“Every generation laughs at the old fashions, but follows religiously the new”
Henry David Thoreau
On July 4th, 2026, America celebrates the 250th anniversary of independence from British rule. While many current traditions and festivities are descended from original celebrations and are much the same, styles in clothing are not even remotely similar. In a multi-part series, Purely Personal takes a look at the evolution in fashion from 1776 to today.
The first celebration of our newly won independence from British rule did not take place on a single day in 1776. Communication was so slow that celebrations were spread out over the entire summer and into 1777. As news of the Declaration of Independence gradually made its way across farms, rural outposts, settlements, and townships, church bells enthusiastically and frequently rang out. In town squares, churches and taverns, the Declaration of Independence was read aloud and speeches and sermons were given. Bonfires, military salutes and cannon fire were the precursor to firework displays common today. Picnics, horse races, games, storytelling, music and dance were common. In taverns, lively and patriotic gatherings were made even more “spirited” with toasts made thirteen at a time (!) in honor of the thirteen colonies. More toasts to George Washington followed. It is not an understatement to say spirits ran high.
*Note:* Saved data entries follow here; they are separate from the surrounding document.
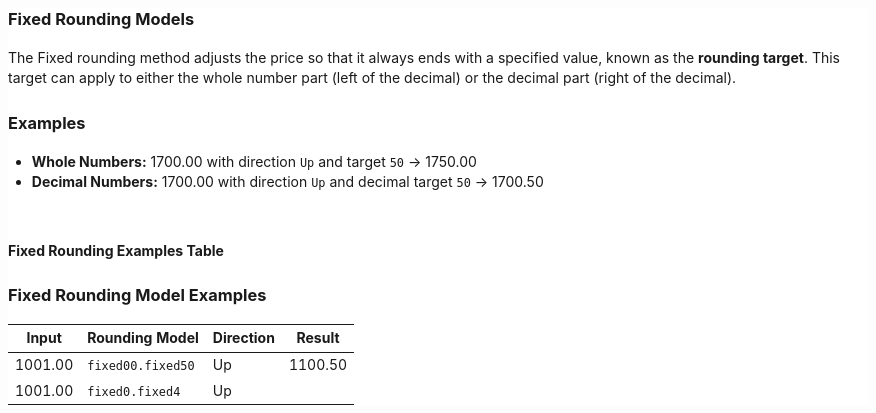 



### Fixed Rounding Models

<div class="space-y-6 text-base leading-relaxed text-primary dark:text-white">
  <section>
    <p>
      The <span class="font-medium">Fixed</span> rounding method adjusts the price so that it always ends with a specified value, 
      known as the <strong>rounding target</strong>. This target can apply to either the whole number part (left of the decimal) or the decimal part (right of the decimal).
    </p>
  </section>

  <section class="space-y-3">
    <h3 class="text-base font-semibold text-primary dark:text-white">Examples</h3>
    <div class="border-l-4 border-primary bg-primary/10 dark:border-primary dark:bg-primary/20 p-4 rounded-md shadow-sm">
      <ul class="list-disc marker:text-primary pl-5 space-y-1 text-primary dark:text-white">
        <li>
          <strong>Whole Numbers:</strong> 1700.00 with direction 
          <code class="font-mono text-sm">Up</code> and target 
          <code class="font-mono text-sm">50</code> → 
          <span class="font-medium">1750.00</span>
        </li>
        <li>
          <strong>Decimal Numbers:</strong> 1700.00 with direction 
          <code class="font-mono text-sm">Up</code> and decimal target 
          <code class="font-mono text-sm">50</code> → 
          <span class="font-medium">1700.50</span>
        </li>
      </ul>
    </div>
  </section>
</div>


<br>

**Fixed Rounding Examples Table**
  
  <section class="space-y-4 text-primary dark:text-white">
  <h3 class="text-base font-semibold text-primary dark:text-white">Fixed Rounding Model Examples</h3>
  <div class="overflow-x-auto rounded-xl border-l-4 border-primary bg-primary/10 dark:border-primary dark:bg-primary/20 p-4 shadow-sm">
    <table class="min-w-full divide-y divide-primary/10 dark:divide-primary/30 text-sm">
      <thead class="bg-primary/5 dark:bg-primary/10">
        <tr>
          <th class="px-4 py-3 text-left font-semibold text-primary dark:text-white">Input</th>
          <th class="px-4 py-3 text-left font-semibold text-primary dark:text-white">Rounding Model</th>
          <th class="px-4 py-3 text-left font-semibold text-primary dark:text-white">Direction</th>
          <th class="px-4 py-3 text-left font-semibold text-primary dark:text-white">Result</th>
        </tr>
      </thead>
      <tbody class="divide-y divide-primary/5 dark:divide-primary/10">
        <tr class="hover:bg-primary/5 dark:hover:bg-primary/10">
          <td class="px-4 py-2">1001.00</td>
          <td class="px-4 py-2"><code class="text-primary dark:text-white">fixed00.fixed50</code></td>
          <td class="px-4 py-2">Up</td>
          <td class="px-4 py-2 font-medium text-primary dark:text-white">1100.50</td>
        </tr>
        <tr>
          <td class="px-4 py-2">1001.00</td>
          <td class="px-4 py-2"><code class="text-primary dark:text-white">fixed0.fixed4</code></td>
          <td class="px-4 py-2">Up</td>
While events celebrated freedom from British rule, clothing of the time revealed contradictions in identity. Americans were uncertain, hopeful and proud of their newly won independence but their clothing still reflected British influence (and the courts of Europe, especially Paris).
If you were a woman in 1776/1777, what would you have worn to the many celebrations taking place?
Regardless of the event, your attire would begin with a stiffly laced corset, over which would be layered a pannier— a cage like construction strapped around the waist to emphasize the sides of the hips. Over that would be layers of petticoats and then the dress itself. If you were a woman of means, the dress material would be of silk, linen, wool or imported cotton. Fabric patterns were of delicate stripes, florals or heavily embroidered. Over the dress a “stomacher” was worn—an inverted triangular piece that stretched across the bodice and tapered, point down, to the waist. This too was of elegant material and often embroidered. Stomachers, along with ribbons, bows and lace were accessories often changed out to create new looks with the same dress. Also popular as an accessory were fans, both for use to cool oneself and as flirting devices. Hair styles were high art. And, I mean high! Often towering a foot or more, they were often powdered and decorated with ribbons, flowers, jewels and even miniature ships! In a war that had featured many naval battles, this was most assuredly a statement topper.
The gentlemen of 1776 were not to be outdone and they, too, wore their finest to the many festivities. They donned silk stockings and knee breeches and waistcoats (vests). Shirts with bloused sleeves ending with frilly lace cuffs were worn under long, formal, tailored coats of wool and linen. These were also often embroidered. The style was completed with buckled shoes and powdered hair or hair pulled into a queue (low ponytail) at the nape of the neck.* Tricorn hats were worn atop the head.
For those of more modest means, the pieces and overall silhouettes described above remained the same but the fabric was of rougher home spun cloth. While not as elegant as silks or wool, it was considered patriotic and some wealthy people also proudly wore the fabric “made in America.” Martha Washington, herself, promoted the self sufficient production of home spun textiles in support of the war effort and to help establish a pride in an emerging national identity.
While the new country celebrated its hard won independent status, clothing fashions and styles still adhered to the old world from which it was born. What was different was the spirit and attitude of a new and independent people. Wardrobes initially looked as they had before the war but a distinctly American personality would soon begin to express itself. Though the clothing of 1776 at first emphasized the old order of formality and social rank, democratization would soon follow. One hundred years later would see those changes become manifest. Stay tuned for 1876.
*It may be the powdered hair that gives the impression of the Founders as “old white men” when, in fact, they were quite young:
Ages ranged from 21, Alexander Hamilton, to 70 for Benjamin Franklin. Thomas Jefferson was 33 and George Washington was 44.